## TASK TO CARRY OUT
Work through the records below and copy every line that includes "normalsize".
=======
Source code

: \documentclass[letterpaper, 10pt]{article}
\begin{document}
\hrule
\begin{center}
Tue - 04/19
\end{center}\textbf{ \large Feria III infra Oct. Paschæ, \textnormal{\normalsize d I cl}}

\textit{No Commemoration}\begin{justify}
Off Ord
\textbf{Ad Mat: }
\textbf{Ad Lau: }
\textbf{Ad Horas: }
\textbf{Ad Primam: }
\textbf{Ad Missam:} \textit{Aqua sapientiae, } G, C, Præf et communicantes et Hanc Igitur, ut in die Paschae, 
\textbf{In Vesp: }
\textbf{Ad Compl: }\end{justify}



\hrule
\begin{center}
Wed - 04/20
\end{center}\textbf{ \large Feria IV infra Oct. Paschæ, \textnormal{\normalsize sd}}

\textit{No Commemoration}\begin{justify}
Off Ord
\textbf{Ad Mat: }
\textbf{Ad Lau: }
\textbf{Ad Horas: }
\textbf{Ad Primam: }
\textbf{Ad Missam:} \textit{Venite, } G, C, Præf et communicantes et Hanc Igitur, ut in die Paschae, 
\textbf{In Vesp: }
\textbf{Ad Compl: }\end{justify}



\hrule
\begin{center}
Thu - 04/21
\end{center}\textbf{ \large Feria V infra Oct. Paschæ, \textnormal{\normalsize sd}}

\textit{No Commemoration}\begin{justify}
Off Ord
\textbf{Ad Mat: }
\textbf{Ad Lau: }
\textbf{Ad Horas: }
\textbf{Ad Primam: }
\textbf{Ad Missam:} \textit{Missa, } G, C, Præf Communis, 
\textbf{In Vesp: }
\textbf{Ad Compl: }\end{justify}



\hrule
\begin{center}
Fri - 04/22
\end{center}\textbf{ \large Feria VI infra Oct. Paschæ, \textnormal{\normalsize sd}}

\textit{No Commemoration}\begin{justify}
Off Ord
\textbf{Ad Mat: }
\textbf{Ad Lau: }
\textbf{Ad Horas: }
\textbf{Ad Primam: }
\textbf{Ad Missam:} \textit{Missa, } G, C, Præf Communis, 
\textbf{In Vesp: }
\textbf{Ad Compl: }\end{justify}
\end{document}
=======
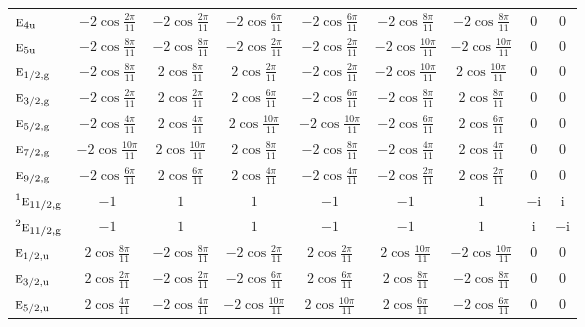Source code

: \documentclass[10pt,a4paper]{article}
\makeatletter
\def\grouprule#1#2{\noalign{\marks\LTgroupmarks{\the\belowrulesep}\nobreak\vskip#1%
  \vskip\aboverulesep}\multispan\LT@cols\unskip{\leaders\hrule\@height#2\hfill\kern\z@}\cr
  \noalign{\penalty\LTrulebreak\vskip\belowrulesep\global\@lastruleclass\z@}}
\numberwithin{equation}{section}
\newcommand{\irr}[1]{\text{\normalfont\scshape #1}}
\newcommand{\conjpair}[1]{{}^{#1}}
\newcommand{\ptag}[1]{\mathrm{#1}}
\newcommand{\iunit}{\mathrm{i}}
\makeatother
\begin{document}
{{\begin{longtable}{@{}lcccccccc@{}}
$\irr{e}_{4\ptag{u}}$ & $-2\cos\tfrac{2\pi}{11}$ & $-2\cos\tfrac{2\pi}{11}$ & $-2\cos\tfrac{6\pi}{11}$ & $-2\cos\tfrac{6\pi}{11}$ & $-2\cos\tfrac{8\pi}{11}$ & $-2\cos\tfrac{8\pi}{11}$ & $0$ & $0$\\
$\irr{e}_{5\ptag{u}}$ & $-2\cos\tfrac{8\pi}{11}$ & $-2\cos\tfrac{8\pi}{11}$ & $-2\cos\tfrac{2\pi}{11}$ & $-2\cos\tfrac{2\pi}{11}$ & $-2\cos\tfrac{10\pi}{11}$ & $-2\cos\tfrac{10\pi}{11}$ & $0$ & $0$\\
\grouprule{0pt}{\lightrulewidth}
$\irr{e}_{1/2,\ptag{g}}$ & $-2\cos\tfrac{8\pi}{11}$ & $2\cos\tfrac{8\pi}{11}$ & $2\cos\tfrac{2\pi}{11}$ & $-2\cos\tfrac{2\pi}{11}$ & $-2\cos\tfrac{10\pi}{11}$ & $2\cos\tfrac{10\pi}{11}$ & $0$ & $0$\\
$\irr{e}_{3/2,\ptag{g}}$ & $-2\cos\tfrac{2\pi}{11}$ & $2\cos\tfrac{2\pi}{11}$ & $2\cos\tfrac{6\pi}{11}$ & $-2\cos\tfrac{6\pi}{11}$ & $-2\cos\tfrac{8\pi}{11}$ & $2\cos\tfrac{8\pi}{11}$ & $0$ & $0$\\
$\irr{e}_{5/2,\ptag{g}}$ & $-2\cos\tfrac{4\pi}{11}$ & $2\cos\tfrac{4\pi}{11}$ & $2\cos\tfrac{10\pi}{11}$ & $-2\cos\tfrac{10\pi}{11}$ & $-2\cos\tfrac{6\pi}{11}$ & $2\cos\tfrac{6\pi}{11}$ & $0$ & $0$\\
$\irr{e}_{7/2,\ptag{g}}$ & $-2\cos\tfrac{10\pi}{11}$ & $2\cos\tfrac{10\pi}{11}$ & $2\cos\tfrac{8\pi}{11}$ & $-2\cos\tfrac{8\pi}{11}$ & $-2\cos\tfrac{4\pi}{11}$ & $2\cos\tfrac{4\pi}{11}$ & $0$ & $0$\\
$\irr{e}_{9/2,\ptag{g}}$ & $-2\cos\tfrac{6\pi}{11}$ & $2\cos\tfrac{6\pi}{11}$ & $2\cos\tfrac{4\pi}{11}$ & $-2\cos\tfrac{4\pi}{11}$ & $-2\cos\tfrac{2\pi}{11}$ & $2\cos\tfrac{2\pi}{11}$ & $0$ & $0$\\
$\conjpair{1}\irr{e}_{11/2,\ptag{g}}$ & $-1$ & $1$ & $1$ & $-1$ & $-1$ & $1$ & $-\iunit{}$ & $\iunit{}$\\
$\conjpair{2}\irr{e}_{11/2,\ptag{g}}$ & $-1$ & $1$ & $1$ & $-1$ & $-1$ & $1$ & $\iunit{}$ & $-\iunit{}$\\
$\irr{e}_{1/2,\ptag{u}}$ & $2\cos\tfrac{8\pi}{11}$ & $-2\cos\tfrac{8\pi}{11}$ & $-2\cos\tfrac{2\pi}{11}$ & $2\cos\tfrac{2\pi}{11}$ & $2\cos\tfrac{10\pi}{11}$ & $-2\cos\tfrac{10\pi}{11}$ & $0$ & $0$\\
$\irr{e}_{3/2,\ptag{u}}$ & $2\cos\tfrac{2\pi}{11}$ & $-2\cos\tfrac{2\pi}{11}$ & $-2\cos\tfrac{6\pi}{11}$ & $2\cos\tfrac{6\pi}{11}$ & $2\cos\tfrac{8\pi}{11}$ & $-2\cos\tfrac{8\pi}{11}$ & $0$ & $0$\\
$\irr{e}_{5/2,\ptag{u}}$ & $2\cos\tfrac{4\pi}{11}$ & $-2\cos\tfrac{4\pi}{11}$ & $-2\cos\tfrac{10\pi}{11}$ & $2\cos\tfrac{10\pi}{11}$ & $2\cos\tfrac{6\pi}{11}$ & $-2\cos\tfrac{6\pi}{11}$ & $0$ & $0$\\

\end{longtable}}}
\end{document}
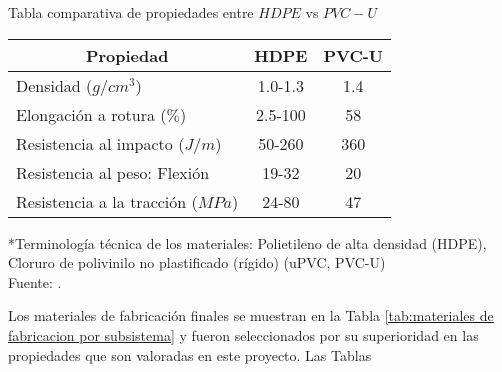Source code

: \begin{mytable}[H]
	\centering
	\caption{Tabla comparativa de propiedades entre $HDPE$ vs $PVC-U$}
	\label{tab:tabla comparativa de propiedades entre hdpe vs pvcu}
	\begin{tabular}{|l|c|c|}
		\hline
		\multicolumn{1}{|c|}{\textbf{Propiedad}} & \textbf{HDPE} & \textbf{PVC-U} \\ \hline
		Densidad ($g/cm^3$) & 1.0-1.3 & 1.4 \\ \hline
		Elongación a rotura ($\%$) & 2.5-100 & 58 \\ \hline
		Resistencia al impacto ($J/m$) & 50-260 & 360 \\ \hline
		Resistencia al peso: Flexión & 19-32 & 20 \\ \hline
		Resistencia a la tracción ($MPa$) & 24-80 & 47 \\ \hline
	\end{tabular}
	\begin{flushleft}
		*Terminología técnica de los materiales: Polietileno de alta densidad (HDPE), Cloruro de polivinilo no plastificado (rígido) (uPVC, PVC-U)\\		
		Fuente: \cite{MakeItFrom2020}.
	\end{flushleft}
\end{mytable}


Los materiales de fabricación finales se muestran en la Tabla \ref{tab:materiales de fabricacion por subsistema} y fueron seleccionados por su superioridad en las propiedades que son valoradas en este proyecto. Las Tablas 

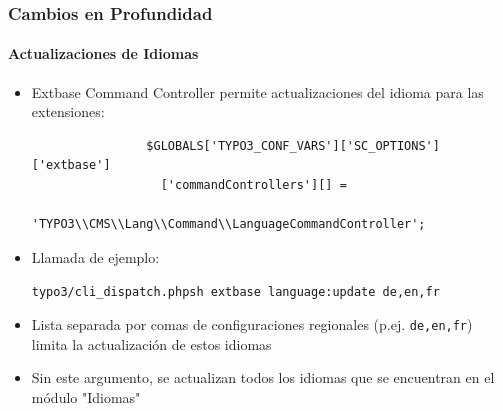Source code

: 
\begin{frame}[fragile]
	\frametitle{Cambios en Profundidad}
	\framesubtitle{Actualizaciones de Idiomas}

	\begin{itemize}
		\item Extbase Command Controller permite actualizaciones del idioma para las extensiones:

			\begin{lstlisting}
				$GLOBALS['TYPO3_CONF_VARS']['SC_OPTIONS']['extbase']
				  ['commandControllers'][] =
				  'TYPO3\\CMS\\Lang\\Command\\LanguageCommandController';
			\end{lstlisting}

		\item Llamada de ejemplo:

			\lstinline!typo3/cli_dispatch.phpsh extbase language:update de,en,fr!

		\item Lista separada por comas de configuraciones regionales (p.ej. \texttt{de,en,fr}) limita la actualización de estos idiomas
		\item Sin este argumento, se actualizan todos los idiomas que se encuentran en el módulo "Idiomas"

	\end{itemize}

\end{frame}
=======
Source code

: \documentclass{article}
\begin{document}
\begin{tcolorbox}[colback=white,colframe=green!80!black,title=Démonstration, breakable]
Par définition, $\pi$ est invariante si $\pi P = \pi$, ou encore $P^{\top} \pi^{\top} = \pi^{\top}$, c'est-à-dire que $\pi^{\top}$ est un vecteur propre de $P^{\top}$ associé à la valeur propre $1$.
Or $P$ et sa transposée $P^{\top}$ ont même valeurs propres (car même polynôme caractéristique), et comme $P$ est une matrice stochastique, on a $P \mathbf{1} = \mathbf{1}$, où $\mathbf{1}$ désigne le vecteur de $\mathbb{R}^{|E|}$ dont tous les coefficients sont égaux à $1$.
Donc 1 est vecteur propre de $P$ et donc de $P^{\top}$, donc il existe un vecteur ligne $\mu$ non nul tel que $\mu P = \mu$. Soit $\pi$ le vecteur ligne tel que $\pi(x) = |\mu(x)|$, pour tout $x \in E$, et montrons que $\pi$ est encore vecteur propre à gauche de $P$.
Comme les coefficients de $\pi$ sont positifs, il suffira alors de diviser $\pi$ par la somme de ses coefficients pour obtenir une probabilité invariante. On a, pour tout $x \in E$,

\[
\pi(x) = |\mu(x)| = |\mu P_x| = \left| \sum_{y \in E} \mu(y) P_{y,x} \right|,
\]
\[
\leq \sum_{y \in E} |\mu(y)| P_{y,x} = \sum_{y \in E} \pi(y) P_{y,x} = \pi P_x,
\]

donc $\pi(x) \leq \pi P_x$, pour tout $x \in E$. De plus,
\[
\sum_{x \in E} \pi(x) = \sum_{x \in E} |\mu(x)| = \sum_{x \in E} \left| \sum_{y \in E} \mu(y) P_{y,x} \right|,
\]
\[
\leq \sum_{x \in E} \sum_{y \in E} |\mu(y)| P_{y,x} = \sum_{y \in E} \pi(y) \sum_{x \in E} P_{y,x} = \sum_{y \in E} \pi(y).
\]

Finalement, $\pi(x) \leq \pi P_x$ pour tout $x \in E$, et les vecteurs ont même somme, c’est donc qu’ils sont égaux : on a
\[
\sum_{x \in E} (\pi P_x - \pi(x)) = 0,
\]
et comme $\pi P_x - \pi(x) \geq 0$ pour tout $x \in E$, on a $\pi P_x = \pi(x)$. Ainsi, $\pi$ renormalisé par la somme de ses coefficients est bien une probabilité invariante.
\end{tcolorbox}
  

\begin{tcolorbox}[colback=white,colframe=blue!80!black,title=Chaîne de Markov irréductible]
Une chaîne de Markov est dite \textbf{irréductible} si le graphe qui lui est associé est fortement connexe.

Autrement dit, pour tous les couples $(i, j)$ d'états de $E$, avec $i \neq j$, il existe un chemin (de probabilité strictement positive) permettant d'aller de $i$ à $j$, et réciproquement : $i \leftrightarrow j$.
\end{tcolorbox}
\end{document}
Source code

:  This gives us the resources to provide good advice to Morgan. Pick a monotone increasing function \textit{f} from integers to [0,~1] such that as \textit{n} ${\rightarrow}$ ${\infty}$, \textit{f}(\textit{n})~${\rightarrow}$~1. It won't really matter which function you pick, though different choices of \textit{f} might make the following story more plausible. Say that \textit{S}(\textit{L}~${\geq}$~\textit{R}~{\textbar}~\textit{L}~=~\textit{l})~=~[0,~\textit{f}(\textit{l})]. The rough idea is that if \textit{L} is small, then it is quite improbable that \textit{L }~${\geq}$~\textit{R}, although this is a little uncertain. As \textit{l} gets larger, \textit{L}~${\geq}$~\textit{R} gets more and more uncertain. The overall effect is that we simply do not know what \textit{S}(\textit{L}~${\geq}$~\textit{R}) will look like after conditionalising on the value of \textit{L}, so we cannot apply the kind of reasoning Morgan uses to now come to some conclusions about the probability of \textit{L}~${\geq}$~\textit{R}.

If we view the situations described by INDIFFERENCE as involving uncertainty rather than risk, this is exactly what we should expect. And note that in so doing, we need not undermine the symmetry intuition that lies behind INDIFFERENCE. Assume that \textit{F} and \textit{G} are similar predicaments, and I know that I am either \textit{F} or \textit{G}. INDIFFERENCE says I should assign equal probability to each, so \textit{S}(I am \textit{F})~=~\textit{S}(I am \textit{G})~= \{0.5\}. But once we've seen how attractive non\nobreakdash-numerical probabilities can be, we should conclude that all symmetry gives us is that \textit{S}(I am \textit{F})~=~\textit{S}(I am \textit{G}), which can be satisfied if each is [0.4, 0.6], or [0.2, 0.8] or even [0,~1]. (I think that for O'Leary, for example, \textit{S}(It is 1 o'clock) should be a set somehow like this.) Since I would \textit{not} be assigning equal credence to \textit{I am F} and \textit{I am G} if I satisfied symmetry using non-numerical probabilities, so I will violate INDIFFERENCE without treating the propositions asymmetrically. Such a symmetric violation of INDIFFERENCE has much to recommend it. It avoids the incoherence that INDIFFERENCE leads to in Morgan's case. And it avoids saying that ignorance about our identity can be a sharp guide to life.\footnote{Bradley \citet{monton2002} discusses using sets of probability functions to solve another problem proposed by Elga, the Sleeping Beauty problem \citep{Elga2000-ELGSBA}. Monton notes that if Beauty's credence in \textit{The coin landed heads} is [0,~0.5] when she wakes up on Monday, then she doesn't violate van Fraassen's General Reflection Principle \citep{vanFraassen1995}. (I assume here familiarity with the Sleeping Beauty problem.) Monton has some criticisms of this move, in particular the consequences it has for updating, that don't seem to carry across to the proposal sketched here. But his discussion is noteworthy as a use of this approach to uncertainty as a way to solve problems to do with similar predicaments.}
=======
## ANSWER SPACE
\end{center}\textbf{ \large Feria III infra Oct. Paschæ, \textnormal{\normalsize d I cl}}
\end{center}\textbf{ \large Feria IV infra Oct. Paschæ, \textnormal{\normalsize sd}}
\end{center}\textbf{ \large Feria V infra Oct. Paschæ, \textnormal{\normalsize sd}}
\end{center}\textbf{ \large Feria VI infra Oct. Paschæ, \textnormal{\normalsize sd}}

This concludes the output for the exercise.